Slowly I look back up at Victor. And I swallow.

“How old was she?” I ask in a low, saddened voice.

“Olivia Bram was fifteen-years-old when she was abducted while on vacation with her parents. Her mother committed suicide shortly afterward. That was seven years ago. Her father has been searching for her since—it took him that long to come to this possibility.”

“So the client isn’t even sure Francesca Moretti is the one who bought his daughter?” Nora asks. “And why go after the buyer and not the abductor?”

Absently I slide the photo of Olivia Bram across the table to Nora.

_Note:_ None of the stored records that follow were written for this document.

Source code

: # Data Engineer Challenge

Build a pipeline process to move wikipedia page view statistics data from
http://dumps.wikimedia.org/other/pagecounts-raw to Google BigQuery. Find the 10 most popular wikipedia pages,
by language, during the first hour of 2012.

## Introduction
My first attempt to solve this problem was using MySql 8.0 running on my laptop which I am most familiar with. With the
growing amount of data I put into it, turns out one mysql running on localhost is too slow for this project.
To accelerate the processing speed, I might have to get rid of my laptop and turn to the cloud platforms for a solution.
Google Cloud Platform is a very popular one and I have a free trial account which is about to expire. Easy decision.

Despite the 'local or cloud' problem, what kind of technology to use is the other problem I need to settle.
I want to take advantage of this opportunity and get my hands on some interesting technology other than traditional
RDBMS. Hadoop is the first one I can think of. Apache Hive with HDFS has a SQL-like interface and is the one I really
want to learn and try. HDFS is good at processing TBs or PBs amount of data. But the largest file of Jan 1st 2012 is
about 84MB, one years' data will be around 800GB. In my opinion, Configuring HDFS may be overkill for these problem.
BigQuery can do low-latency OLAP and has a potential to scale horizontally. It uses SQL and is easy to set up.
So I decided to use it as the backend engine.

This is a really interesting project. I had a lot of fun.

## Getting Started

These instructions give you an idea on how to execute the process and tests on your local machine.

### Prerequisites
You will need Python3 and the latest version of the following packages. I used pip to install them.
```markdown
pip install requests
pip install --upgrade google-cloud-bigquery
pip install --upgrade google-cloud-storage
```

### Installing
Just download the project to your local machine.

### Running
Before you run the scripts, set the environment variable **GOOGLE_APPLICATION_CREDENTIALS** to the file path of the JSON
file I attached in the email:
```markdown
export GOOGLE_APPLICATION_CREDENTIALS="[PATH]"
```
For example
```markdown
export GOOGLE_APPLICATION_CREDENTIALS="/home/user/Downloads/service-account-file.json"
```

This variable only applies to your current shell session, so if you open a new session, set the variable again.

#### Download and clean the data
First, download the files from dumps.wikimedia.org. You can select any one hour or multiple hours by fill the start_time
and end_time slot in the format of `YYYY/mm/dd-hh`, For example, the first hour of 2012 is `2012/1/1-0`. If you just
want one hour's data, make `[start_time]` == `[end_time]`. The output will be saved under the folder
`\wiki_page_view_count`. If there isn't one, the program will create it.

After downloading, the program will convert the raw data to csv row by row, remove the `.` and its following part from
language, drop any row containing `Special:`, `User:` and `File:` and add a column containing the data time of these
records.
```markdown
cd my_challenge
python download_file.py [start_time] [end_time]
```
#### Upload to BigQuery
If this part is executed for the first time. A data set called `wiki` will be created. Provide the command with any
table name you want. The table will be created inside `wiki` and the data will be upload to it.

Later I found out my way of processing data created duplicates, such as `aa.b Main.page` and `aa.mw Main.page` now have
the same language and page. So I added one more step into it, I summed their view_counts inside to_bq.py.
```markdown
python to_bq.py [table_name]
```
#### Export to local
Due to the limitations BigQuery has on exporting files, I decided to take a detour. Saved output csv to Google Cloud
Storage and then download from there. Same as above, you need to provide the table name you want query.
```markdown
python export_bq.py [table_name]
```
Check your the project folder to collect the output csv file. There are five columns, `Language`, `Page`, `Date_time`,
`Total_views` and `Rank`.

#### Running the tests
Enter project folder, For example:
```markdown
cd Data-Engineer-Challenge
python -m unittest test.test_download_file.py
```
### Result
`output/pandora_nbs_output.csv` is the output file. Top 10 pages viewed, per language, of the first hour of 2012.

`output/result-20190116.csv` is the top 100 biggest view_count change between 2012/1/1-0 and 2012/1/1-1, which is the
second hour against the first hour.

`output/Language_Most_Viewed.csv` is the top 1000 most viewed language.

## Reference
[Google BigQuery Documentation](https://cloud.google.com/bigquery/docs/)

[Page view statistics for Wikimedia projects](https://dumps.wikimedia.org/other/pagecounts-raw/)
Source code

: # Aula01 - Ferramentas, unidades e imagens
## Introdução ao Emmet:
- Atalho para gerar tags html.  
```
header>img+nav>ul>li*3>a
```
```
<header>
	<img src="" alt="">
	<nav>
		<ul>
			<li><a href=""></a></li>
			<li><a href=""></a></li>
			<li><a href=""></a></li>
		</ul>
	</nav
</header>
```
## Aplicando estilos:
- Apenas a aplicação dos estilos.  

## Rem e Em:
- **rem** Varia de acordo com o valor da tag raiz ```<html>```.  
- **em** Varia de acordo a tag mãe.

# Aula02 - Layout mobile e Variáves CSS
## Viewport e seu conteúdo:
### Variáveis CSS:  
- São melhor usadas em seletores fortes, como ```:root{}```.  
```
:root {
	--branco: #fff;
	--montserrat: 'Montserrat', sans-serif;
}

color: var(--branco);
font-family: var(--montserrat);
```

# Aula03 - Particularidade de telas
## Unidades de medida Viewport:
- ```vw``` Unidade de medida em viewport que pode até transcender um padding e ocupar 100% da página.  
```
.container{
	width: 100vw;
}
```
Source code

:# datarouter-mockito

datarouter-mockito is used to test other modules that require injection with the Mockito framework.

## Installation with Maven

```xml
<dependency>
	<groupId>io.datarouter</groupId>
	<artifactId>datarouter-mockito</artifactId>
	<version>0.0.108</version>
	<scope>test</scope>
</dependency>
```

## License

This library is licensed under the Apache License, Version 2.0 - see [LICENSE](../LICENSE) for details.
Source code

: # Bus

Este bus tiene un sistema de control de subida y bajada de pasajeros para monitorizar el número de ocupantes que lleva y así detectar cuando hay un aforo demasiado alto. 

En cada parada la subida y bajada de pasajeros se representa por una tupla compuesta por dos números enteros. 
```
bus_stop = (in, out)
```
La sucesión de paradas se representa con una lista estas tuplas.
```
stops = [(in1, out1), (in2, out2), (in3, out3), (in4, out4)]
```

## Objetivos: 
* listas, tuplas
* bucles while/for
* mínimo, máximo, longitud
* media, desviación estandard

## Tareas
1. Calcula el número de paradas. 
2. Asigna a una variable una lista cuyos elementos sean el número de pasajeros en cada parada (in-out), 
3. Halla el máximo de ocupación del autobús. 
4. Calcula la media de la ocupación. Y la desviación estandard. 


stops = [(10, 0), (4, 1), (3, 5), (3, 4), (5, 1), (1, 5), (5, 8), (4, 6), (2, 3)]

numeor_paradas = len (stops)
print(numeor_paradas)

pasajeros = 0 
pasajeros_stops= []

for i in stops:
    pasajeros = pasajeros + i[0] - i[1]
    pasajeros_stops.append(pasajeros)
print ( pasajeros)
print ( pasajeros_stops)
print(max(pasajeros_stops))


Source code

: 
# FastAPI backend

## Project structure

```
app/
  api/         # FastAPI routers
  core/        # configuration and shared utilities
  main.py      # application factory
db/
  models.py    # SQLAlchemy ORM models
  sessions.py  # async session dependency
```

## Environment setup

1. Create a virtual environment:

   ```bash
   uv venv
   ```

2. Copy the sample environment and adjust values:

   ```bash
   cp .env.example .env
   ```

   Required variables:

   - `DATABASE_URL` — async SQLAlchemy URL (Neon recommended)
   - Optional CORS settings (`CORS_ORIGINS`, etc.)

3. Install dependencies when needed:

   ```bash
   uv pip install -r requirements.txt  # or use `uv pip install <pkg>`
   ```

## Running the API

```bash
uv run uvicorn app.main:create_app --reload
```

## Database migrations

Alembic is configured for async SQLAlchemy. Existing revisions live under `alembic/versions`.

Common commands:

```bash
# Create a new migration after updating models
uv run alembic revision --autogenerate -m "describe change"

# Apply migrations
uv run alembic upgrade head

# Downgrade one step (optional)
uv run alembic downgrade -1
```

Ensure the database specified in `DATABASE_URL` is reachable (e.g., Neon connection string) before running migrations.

“The client believes Moretti is the one,” Victor says. “And I’ve seen his evidence, everything that led him to Moretti, and I admit it looks promising. But whether he is right or wrong, Moretti is still a job—a three million dollar job—and it is ours to carry out. As far as the one responsible for her abduction, that trail ran cold after three years, so the client began focusing on the buyer instead.”

I watch Olivia Bram’s smiling face as she’s slid back across the table toward Victor. She was once me, I think to myself, getting lost in her bright, happy brown eyes. This photo could just as easily be of me. Flashes of the girls I shared a horrific past with in the compound move through my mind: Cordelia, Carmen, Marisol…Lydia. I remember Lydia the most; she was my closest friend, like a sister to me; she was murdered in front of my eyes—she died in my arms.

“Izabel?”

Snapping out of my thoughts, I look up at Victor.

“Is something wrong?” he asks suspiciously, knowing.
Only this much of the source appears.